Instructions for the task »
Data follows below. Repeat exactly the lines between the line holding "建议上课的同学 Watch 本项目，这样能够通过邮箱看到本项目的变化" and the line holding "Shiny app to", inclusive, and nothing more; drop pictures.

Dataset entries »
::::::::::

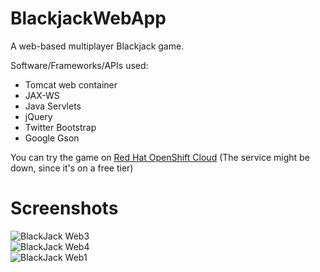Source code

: BlackjackWebApp
===============

A web-based multiplayer Blackjack game.

Software/Frameworks/APIs used:

* Tomcat web container
* JAX-WS
* Java Servlets
* jQuery
* Twitter Bootstrap
* Google Gson

You can try the game on [Red Hat OpenShift Cloud](http://tomcat-nirzarko.rhcloud.com/api/ "Blackjack Web App")
(The service might be down, since it's on a free tier)


Screenshots
==========

![BlackJack Web3](http://i.imgur.com/nDNiHd9.png)
<br>
![BlackJack Web4](http://i.imgur.com/9golRdP.png)
<br>
![BlackJack Web1](http://i.imgur.com/zUBeyBB.png)

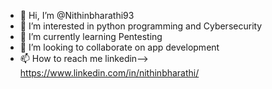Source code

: - 👋 Hi, I’m @Nithinbharathi93
- 👀 I’m interested in python programming and Cybersecurity
- 🌱 I’m currently learning Pentesting
- 💞️ I’m looking to collaborate on app development
- 📫 How to reach me linkedin--> https://www.linkedin.com/in/nithinbharathi/

<!---
Nithinbharathi93/Nithinbharathi93 is a ✨ special ✨ repository because its `README.md` (this file) appears on your GitHub profile.
You can click the Preview link to take a look at your changes.
--->
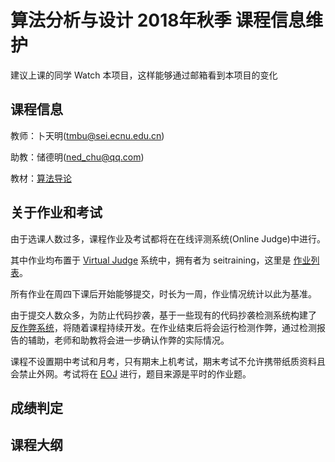 # 算法分析与设计 2018年秋季 课程信息维护
建议上课的同学 Watch 本项目，这样能够通过邮箱看到本项目的变化
## 课程信息
教师：卜天明(tmbu@sei.ecnu.edu.cn)

助教：储德明(ned_chu@qq.com)

教材：[算法导论](https://www.amazon.cn/dp/B00AK7BYJY/)

## 关于作业和考试
由于选课人数过多，课程作业及考试都将在在线评测系统(Online Judge)中进行。

其中作业均布置于 [Virtual Judge](https://vjudge.net/) 系统中，拥有者为 seitraining，这里是 [作业列表](https://vjudge.net/contest#category=all&running=0&title=&owner=seitraining)。

所有作业在周四下课后开始能够提交，时长为一周，作业情况统计以此为基准。

由于提交人数众多，为防止代码抄袭，基于一些现有的代码抄袭检测系统构建了 [反作弊系统](https://github.com/nedchu/vjudge-cheat-detection)，将随着课程持续开发。在作业结束后将会运行检测作弊，通过检测报告的辅助，老师和助教将会进一步确认作弊的实际情况。

课程不设置期中考试和月考，只有期末上机考试，期末考试不允许携带纸质资料且会禁止外网。考试将在 [EOJ](https://acm.ecnu.edu.cn/) 进行，题目来源是平时的作业题。

## 成绩判定


## 课程大纲

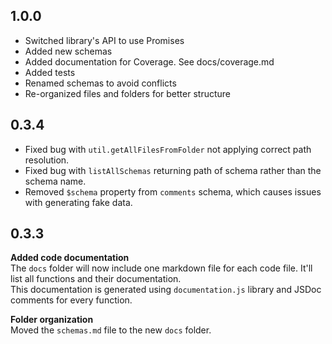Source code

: ## 1.0.0
- Switched library's API to use Promises
- Added new schemas
- Added documentation for Coverage. See docs/coverage.md
- Added tests
- Renamed schemas to avoid conflicts 
- Re-organized files and folders for better structure

## 0.3.4
- Fixed bug with `util.getAllFilesFromFolder` not applying correct path resolution.  
- Fixed bug with `listAllSchemas` returning path of schema rather than the schema name.  
- Removed `$schema` property from `comments` schema, which causes issues with generating fake data.  

## 0.3.3
**Added code documentation**  
The `docs` folder will now include one markdown file for each code file. It'll list all functions and their documentation.  
This documentation is generated using `documentation.js` library and JSDoc comments for every function.  

**Folder organization**  
Moved the `schemas.md` file to the new `docs` folder.  
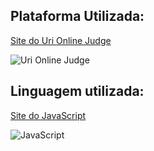 ## Plataforma Utilizada:

[Site do Uri Online Judge](https://www.urionlinejudge.com.br/judge/pt/login)

![Uri Online Judge](https://www.google.com/url?sa=i&url=https%3A%2F%2Fwww.alexandrecampos.com%2F2015%2F01%2Furi-online-judge.html&psig=AOvVaw2SqSR-OMcMftQ6YtolcxSj&ust=1585610269693000&source=images&cd=vfe&ved=0CAIQjRxqFwoTCLi0v9rowOgCFQAAAAAdAAAAABAD
)
## Linguagem utilizada:

[Site do JavaScript](https://devdocs.io/javascript/)

![JavaScript](https://gph.is/st/E1V1AKM)
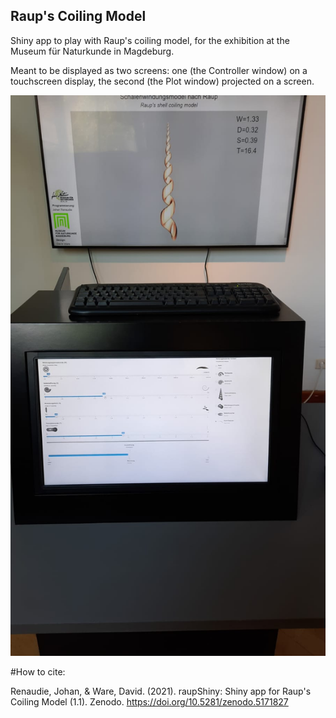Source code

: ## Raup's Coiling Model

Shiny app to play with Raup's coiling model, for the exhibition at the Museum für Naturkunde in Magdeburg.

Meant to be displayed as two screens: one (the Controller window) on a touchscreen display, the second (the Plot window) projected on a screen.

![The app as displayed at the MfN Magdeburg. Pic: David Ware.](display.jpeg)

#How to cite:

Renaudie, Johan, & Ware, David. (2021). raupShiny: Shiny app for Raup's Coiling Model (1.1). Zenodo. https://doi.org/10.5281/zenodo.5171827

::::::::::

Problem solution »
建议上课的同学 Watch 本项目，这样能够通过邮箱看到本项目的变化
## 课程信息
教师：卜天明(tmbu@sei.ecnu.edu.cn)

助教：储德明(ned_chu@qq.com)

教材：[算法导论](https://www.amazon.cn/dp/B00AK7BYJY/)

## 关于作业和考试
由于选课人数过多，课程作业及考试都将在在线评测系统(Online Judge)中进行。

其中作业均布置于 [Virtual Judge](https://vjudge.net/) 系统中，拥有者为 seitraining，这里是 [作业列表](https://vjudge.net/contest#category=all&running=0&title=&owner=seitraining)。

所有作业在周四下课后开始能够提交，时长为一周，作业情况统计以此为基准。

由于提交人数众多，为防止代码抄袭，基于一些现有的代码抄袭检测系统构建了 [反作弊系统](https://github.com/nedchu/vjudge-cheat-detection)，将随着课程持续开发。在作业结束后将会运行检测作弊，通过检测报告的辅助，老师和助教将会进一步确认作弊的实际情况。

课程不设置期中考试和月考，只有期末上机考试，期末考试不允许携带纸质资料且会禁止外网。考试将在 [EOJ](https://acm.ecnu.edu.cn/) 进行，题目来源是平时的作业题。

## 成绩判定


## 课程大纲

Source code

: ## 1.0.0
- Switched library's API to use Promises
- Added new schemas
- Added documentation for Coverage. See docs/coverage.md
- Added tests
- Renamed schemas to avoid conflicts 
- Re-organized files and folders for better structure

## 0.3.4
- Fixed bug with `util.getAllFilesFromFolder` not applying correct path resolution.  
- Fixed bug with `listAllSchemas` returning path of schema rather than the schema name.  
- Removed `$schema` property from `comments` schema, which causes issues with generating fake data.  

## 0.3.3
**Added code documentation**  
The `docs` folder will now include one markdown file for each code file. It'll list all functions and their documentation.  
This documentation is generated using `documentation.js` library and JSDoc comments for every function.  

**Folder organization**  
Moved the `schemas.md` file to the new `docs` folder.  
 ## Plataforma Utilizada:

[Site do Uri Online Judge](https://www.urionlinejudge.com.br/judge/pt/login)

![Uri Online Judge](https://www.google.com/url?sa=i&url=https%3A%2F%2Fwww.alexandrecampos.com%2F2015%2F01%2Furi-online-judge.html&psig=AOvVaw2SqSR-OMcMftQ6YtolcxSj&ust=1585610269693000&source=images&cd=vfe&ved=0CAIQjRxqFwoTCLi0v9rowOgCFQAAAAAdAAAAABAD
)
## Linguagem utilizada:

[Site do JavaScript](https://devdocs.io/javascript/)

![JavaScript](https://gph.is/st/E1V1AKM)
Source code

: ## Raup's Coiling Model

Shiny app to play with Raup's coiling model, for the exhibition at the Museum für Naturkunde in Magdeburg.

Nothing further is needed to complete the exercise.